Question 1: Let $H$ be the event "buys high-tech" and $M$ the event "buys every month."
(i) We have been told that $P(H|M)=0.3$. If $H$ and $M$ were independent, we would have $P(H|M)=P(H)$. But we have been told that $P(H)=0.2$. So $H$ and $M$ are not independent.
Much more informally, the proportion of high-tech shoppers among monthly shoppers is $0.3$, substantially more than the proportion of high-tech shoppers in the general population. If we know that someone is a monthly shopper, our estimate that she is a high-tech shopper is different (and bigger) that if we do not know about the monthly shopping habit.
(ii) We want $P(M|H)$, the probability of $M$ given $H$. But $P(M|H)P(H)=P(M\cap H)=P(H|M)P(M).$ We know $P(H|M)$, and $P(M)$, and $P(H)$, so we can compute $P(M|H)$. The answer turns out to be $0.27$.
We can also use the fact that $P(H\cap M)=P(H|M)P(M)$ to find that $P(H\cap M)=(0.3)(0.6)=0.18$. But $P(H)P(M)=(0.2)(0.6)=0.12$. So $P(H\cap M)\ne P(H)P(M)$, which is another (and in this case more complicated) way of seeing that $H$ and $M$ are not independent.
Question 2: The procedure for (i) is right.
For (ii), if $Y$ is the number of smokers in a sample of $400$, then $Y$ has binomial distribution, mean $(400)(0.25)$ and variance $(400)(0.25)(0.75)=75$. The probability that $Y \le 112$ is, approximately, the probability that a normal with mean $100$ and variance $75$ is $\le 112.5$. (We have made the continuity correction. If you do not, and use $112$ instead, the approximation is likely to be less good.)
So our probability is approximately the same as the probability that $Z\le \frac{112.5-100}{\sqrt{75}}$, where $Z$ is standard normal.
Added Remarks: I do not think that "less than $113$" can be interpreted as meaning $113$ or fewer, which is where your $1.5$ comes from.
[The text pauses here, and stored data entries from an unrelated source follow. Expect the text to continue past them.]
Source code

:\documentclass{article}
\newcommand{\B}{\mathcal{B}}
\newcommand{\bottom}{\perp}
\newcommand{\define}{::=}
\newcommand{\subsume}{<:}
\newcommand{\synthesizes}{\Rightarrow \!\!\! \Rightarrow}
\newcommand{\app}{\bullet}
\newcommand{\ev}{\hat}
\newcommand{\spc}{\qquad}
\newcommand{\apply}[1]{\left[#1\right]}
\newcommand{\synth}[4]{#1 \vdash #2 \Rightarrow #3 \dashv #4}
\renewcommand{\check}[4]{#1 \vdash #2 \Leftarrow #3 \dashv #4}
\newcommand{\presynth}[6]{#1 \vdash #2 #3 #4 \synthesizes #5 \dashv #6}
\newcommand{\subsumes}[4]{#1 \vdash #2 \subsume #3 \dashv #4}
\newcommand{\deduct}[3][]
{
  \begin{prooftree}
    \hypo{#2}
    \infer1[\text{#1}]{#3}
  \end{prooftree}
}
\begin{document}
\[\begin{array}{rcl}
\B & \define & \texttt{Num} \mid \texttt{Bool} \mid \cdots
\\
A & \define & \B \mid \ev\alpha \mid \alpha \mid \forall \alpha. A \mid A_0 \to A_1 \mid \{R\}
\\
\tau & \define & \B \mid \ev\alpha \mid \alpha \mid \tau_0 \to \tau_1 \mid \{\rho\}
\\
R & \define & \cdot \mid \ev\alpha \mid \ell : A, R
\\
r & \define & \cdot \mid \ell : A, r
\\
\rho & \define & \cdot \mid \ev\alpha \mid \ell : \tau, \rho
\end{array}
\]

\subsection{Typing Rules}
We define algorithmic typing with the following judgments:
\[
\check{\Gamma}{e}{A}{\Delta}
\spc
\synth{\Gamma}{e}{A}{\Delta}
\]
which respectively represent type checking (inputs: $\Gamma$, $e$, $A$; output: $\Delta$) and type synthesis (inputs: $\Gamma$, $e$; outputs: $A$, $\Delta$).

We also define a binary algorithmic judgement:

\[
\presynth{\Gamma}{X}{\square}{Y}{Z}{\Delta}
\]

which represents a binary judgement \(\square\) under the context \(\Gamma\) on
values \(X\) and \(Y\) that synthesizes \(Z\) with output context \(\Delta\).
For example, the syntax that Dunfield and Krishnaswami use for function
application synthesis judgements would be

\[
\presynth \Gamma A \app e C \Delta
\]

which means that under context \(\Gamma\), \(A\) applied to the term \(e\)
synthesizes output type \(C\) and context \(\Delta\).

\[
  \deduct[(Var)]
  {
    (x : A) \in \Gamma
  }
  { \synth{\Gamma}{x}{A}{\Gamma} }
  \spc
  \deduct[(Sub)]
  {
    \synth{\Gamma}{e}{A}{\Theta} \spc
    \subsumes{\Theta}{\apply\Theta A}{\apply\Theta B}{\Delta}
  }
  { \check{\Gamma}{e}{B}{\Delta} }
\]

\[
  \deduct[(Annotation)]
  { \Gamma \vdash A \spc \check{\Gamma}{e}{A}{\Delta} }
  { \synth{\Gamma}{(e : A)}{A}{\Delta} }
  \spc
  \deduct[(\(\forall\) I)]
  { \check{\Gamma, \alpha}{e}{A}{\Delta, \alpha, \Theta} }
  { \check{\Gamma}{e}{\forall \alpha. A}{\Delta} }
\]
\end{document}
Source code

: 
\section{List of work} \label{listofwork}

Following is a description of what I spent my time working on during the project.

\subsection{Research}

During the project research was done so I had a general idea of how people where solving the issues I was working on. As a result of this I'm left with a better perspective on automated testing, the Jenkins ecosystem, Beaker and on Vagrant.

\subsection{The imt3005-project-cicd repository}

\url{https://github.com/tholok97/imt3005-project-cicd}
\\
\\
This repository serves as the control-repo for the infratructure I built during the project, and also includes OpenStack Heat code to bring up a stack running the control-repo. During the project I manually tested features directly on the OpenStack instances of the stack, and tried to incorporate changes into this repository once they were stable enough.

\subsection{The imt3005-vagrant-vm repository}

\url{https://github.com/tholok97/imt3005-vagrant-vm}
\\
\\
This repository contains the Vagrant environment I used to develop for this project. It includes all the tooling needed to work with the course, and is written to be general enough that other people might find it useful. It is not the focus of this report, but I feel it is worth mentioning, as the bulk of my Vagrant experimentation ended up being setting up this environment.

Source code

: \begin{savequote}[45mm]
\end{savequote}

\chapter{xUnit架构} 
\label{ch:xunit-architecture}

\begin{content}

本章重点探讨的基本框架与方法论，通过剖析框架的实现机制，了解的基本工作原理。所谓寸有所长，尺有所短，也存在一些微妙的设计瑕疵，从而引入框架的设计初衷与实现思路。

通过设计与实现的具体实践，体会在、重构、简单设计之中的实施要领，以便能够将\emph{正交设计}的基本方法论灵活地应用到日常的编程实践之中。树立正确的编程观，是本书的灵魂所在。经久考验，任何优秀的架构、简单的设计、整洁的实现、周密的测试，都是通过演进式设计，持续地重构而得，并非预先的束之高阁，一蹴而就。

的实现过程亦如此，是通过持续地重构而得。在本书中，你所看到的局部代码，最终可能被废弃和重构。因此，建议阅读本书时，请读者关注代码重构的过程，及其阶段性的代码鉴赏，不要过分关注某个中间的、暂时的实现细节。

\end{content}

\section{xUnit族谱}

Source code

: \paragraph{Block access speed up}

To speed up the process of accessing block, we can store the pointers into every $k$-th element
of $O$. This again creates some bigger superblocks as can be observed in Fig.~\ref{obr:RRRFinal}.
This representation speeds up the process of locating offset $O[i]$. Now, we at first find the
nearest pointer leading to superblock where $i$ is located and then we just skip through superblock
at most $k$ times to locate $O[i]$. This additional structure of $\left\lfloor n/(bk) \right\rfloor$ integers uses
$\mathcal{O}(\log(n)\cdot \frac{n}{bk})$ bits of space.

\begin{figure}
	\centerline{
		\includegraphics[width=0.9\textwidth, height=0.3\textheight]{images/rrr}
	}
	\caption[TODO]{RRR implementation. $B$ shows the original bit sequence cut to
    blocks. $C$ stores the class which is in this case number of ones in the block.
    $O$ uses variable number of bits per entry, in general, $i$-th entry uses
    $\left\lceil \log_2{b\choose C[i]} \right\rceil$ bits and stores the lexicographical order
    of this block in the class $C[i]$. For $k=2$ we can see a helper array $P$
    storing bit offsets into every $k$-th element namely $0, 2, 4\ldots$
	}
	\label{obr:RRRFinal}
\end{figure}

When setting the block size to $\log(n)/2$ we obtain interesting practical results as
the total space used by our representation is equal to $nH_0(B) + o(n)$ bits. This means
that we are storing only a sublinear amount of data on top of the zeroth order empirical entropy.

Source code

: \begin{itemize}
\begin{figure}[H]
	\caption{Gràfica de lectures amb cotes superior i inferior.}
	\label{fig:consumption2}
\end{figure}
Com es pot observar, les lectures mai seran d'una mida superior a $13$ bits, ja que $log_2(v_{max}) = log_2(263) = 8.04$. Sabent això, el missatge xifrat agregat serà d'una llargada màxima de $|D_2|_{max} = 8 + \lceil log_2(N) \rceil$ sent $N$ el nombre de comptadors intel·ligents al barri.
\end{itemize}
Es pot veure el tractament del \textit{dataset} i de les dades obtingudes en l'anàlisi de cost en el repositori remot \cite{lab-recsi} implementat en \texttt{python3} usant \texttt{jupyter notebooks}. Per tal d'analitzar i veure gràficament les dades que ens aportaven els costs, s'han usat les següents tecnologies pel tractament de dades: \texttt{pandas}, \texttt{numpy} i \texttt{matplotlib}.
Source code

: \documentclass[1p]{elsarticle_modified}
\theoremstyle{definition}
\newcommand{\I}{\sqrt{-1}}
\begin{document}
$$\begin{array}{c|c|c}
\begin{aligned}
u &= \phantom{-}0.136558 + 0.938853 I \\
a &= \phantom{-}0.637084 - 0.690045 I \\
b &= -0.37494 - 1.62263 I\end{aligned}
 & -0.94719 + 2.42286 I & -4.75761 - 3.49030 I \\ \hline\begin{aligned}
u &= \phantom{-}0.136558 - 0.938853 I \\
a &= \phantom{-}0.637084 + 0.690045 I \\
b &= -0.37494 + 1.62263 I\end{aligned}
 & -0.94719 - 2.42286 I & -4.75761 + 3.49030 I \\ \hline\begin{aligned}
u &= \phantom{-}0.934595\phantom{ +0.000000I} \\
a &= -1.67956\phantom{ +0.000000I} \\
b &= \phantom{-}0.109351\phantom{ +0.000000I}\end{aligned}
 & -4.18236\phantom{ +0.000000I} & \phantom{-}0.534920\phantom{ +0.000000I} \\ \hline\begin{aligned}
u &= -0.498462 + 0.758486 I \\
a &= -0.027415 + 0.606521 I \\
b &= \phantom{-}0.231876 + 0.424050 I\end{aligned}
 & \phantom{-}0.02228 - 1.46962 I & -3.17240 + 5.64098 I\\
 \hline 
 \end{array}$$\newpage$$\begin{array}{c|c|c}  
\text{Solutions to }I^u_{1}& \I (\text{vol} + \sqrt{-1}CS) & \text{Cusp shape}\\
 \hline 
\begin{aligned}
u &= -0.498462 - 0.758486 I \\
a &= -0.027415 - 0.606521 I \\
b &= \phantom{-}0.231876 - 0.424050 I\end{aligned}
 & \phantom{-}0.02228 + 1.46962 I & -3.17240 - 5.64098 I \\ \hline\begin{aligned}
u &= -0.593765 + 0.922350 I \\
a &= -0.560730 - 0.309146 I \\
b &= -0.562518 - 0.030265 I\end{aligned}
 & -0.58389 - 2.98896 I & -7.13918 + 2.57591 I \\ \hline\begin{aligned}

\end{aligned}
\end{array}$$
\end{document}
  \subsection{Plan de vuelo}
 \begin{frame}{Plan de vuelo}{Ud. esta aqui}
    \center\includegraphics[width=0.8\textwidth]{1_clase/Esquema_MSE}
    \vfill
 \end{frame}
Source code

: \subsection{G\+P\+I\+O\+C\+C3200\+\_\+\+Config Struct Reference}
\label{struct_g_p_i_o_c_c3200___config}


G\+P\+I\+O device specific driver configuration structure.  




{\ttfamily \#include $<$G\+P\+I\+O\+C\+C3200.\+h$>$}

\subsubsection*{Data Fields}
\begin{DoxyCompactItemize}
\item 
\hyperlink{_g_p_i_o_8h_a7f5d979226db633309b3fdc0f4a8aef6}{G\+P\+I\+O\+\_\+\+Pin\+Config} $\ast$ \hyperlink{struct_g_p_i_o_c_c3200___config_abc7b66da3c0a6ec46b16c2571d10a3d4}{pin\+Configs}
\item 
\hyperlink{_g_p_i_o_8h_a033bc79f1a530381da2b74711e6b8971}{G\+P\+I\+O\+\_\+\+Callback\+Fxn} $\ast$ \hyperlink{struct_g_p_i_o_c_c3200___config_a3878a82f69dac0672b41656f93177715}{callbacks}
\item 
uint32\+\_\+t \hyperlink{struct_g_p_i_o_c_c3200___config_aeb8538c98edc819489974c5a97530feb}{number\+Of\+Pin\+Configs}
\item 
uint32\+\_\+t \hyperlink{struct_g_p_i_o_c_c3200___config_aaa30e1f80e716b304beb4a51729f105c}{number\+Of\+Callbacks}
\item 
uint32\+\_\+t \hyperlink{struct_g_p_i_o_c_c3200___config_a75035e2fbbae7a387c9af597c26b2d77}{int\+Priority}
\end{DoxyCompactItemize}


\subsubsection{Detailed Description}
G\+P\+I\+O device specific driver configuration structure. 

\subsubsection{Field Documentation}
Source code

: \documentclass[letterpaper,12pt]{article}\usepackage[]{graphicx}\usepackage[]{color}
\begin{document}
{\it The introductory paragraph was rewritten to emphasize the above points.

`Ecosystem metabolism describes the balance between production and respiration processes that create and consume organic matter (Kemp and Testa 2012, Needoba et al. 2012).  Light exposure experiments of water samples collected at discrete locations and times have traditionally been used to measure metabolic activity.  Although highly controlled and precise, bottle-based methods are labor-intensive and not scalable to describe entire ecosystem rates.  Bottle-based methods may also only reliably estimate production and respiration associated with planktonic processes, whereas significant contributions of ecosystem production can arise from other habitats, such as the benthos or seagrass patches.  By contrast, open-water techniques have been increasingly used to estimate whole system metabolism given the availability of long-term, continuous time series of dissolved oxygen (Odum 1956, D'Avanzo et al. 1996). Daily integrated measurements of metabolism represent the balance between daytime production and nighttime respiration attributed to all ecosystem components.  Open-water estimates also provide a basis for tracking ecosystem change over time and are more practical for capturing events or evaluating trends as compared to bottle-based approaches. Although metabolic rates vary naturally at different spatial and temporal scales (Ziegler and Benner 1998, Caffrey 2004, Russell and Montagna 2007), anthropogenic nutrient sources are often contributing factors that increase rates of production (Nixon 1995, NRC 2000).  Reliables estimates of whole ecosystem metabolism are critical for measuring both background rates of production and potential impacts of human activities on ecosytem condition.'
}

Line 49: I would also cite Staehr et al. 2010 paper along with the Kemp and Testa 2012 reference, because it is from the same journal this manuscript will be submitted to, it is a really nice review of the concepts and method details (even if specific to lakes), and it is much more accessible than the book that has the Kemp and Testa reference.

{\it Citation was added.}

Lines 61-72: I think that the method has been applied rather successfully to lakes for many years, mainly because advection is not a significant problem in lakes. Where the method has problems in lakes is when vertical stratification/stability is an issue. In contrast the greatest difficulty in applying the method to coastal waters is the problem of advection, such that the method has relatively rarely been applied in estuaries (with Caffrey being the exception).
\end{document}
By the way, the inequality should go the other way, we want (with your interpretation) $P(Z\lt 1.5)$.
The probability that $Y \le 112$ is (Wolfram Alpha) approximately $0.924184$. With the continuity correction, the normal approximation gives probability roughly $0.925543$. Not bad. The probability that the normal is $\le 112$ (so no continuity correction) is about $0.917072$, respectable, but not nearly as accurate.
Note that with the availability of good computing tools, we can evaluate binomial probabilities directly, so the normal approximation to the binomial is of diminishing practical importance.